§ **Task requirements**: Copy each line in the data below that contains the word "begin".

[Opening Listed entries section]

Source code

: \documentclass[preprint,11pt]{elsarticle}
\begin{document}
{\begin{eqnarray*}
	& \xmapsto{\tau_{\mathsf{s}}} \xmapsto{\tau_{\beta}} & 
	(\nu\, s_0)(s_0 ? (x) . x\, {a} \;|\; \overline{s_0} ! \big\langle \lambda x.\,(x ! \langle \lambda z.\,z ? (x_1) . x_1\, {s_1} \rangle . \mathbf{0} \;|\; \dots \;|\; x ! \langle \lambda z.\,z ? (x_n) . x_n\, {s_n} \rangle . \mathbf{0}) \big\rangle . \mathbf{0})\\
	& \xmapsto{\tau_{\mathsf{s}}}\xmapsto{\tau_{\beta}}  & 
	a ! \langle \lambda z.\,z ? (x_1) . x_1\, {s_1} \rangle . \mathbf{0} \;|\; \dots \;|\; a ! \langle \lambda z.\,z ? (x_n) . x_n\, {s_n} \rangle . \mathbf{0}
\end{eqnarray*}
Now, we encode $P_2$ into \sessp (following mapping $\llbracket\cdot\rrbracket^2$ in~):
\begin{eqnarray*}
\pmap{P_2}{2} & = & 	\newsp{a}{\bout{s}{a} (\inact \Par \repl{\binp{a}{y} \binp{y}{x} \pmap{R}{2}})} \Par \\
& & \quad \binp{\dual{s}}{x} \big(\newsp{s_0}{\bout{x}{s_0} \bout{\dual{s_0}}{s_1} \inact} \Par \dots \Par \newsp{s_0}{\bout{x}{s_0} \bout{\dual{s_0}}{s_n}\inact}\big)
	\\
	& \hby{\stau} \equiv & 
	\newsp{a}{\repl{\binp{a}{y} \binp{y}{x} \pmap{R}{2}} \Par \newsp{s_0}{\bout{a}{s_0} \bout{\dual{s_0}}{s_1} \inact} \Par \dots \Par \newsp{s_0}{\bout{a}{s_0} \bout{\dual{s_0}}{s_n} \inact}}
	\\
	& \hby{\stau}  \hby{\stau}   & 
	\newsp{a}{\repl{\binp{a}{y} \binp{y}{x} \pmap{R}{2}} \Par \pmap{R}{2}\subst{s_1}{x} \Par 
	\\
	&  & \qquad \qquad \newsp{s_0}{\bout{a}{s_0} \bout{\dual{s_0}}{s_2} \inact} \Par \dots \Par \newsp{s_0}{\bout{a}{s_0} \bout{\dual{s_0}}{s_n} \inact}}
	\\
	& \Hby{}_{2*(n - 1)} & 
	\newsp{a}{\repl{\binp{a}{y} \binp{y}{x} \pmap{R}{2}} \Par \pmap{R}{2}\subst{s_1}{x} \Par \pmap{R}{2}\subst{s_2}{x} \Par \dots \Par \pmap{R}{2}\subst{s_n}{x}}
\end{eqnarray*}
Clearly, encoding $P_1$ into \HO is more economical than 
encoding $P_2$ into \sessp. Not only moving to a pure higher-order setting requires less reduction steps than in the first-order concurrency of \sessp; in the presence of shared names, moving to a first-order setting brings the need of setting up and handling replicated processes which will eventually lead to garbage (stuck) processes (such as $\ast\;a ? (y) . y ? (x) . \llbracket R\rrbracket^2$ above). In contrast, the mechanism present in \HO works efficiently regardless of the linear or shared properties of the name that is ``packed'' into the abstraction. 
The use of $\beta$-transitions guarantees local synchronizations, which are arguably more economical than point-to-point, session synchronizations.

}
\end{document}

[Closing Listed entries section]

§ **Reply**:
\begin{document}
{\begin{eqnarray*}
\begin{eqnarray*}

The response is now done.